The authors argue that this scale compression/expansion (usually smaller than 10%) is due to cross-contamination between samples, isotope exchange, or blank effects. I would disagree with this theory because scale compression also occurs for pure substances without exchangeable ions and for relatively large signal sizes. It is commonly known that this effect occurs in the mass spec due to slight variations in ionization efficiency, calculation of the H3-factor (for hydrogen) etc. If cross contamination and exchange effects influence the results then the whole method is actually quite useless. It is true that scale compression effects are usually smaller than 10% for IRMS instruments but, as pointed out in my previous review, they are larger for regular GCMS-systems. I mentioned a study by Bernstein et al (2011) who showed that for chlorine isotopes the measured scales of GCMS instruments varied by up to 30 % for chlorine. Given the lower abundance of 13C and the very small amounts of carbon in these samples (lower pmol range) this variation may be much larger. The only “reference material” used in this study is AAL-071170, a gas mixture with a similar composition as air. This mixture is certainly an appropriate standard for concentration measurements of trace compounds in air but it does not fulfill the requirements of an isotopic reference material. Reference materials are, above all, no mixtures of compounds but usually pure substances. In this way they can be cross-checked with bulk and offline methods.

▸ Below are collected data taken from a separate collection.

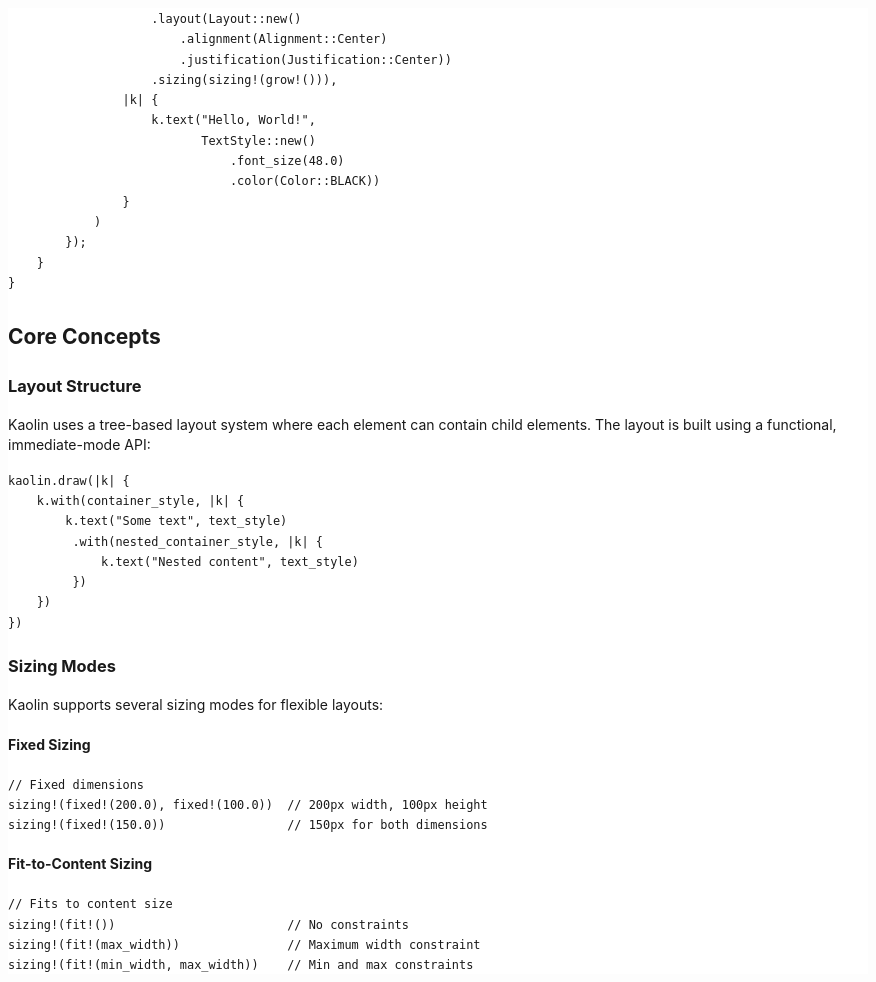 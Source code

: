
 ```rust,ignore
                    .layout(Layout::new()
                        .alignment(Alignment::Center)
                        .justification(Justification::Center))
                    .sizing(sizing!(grow!())),
                |k| {
                    k.text("Hello, World!", 
                           TextStyle::new()
                               .font_size(48.0)
                               .color(Color::BLACK))
                }
            )
        });
    }
}
```

## Core Concepts

### Layout Structure

Kaolin uses a tree-based layout system where each element can contain child elements. The layout is built using a functional, immediate-mode API:

```rust,ignore
kaolin.draw(|k| {
    k.with(container_style, |k| {
        k.text("Some text", text_style)
         .with(nested_container_style, |k| {
             k.text("Nested content", text_style)
         })
    })
})
```

### Sizing Modes

Kaolin supports several sizing modes for flexible layouts:

#### Fixed Sizing

```rust,ignore
// Fixed dimensions
sizing!(fixed!(200.0), fixed!(100.0))  // 200px width, 100px height
sizing!(fixed!(150.0))                 // 150px for both dimensions
```

#### Fit-to-Content Sizing

```rust,ignore
// Fits to content size
sizing!(fit!())                        // No constraints
sizing!(fit!(max_width))               // Maximum width constraint
sizing!(fit!(min_width, max_width))    // Min and max constraints
```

3. The authors use the Rayleigh model to describe degradation in the stratosphere. The Rayleigh model is, however, only appropriate to describe first-order or pseudo-first-order reactions (Mariotti 1981 Doi 10.1007/Bf02374138, or any textbook). The authors argue that “The Rayleigh model is independent of the reaction order. It applies for any process, for which the relationship dc(13C)/ dc(12C) / [c(13C) / c(12C)] = 1 + ε = const. holds”. The problem here is, however, that we deal with several processes and not just one: Degradation by Photolysis and O1D and in addition transport and mixing. This means that the relationship above may be changed by any of these four processes. Hence the reported epsilons only characterize the current data but a different data set may yield completely different epsilons only if mixing patterns change.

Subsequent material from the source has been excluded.